Had sex with the ex last night. Regretting to begin in 5, 4, 3, 2, 1... WHYYYYYYYYYY!
just got a rotting pancake and bacon in the mail from your address....
someone just broke into my class and invited everyone to the bar ...now we're filling out a police report. awesome.
You're always adorable, but when you're drunk, you're like Chia Pet adorable.
do you think theyll let us bring mariachis to the strip club?
as you might have guessed from my lack of texts, the herpes have calmed down.
Did you leave a blizzard on my porch last night? Or was that someone else giving out a metaphorical threat to me?
They don't allow McDonald's in the ER. Go figure
I only know two things that kitchen floors are good for... sex and quesadillas that got dropped. You know, the five second rule
You. Dating a sex offender cop. Life writes itself sometimes.

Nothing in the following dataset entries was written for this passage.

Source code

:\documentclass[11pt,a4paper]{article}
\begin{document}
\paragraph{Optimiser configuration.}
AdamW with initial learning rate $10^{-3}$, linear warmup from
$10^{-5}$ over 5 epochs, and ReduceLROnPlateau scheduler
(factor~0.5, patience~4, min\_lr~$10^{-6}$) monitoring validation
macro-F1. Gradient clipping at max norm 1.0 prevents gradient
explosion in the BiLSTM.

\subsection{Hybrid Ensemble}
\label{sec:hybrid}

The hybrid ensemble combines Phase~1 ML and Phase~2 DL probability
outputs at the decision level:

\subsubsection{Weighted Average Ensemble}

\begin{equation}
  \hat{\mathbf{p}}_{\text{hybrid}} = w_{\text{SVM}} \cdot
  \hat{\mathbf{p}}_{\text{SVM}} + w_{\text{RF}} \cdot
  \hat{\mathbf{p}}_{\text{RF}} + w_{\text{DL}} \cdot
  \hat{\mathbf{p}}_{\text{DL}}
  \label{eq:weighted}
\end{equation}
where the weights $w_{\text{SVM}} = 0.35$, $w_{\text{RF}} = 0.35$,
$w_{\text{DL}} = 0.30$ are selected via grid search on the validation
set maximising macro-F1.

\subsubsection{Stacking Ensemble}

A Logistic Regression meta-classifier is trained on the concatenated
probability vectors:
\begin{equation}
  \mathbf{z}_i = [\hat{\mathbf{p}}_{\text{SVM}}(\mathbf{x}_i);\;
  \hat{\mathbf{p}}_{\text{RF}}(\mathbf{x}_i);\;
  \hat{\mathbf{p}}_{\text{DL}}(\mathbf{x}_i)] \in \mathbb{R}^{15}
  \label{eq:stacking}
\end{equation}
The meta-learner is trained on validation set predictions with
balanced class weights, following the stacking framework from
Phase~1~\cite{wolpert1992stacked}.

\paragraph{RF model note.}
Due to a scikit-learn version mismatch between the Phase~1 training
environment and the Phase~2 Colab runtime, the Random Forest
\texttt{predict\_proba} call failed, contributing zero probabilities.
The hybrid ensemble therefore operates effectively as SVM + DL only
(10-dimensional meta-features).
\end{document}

There's no way you didn't at least start out with a dick. I obviously know there isn't one now, but there is no way that you were born a girl
You know you're drunk when you're apologizing for your asshole at 4am to the toilet. Eat shit habanero bbq sauce, you've ruined my life.
I figured you were on something. You're way too happy right now to be sober
I'll be honest, this year's Vegas trip will be nothing short of disappointing if there's no repeat of the angry ménage a trios in a closet.
I fell out of my bed whilst trying not to move this morning. I AM ADULT
I had ice cream for breakfast two days in a row.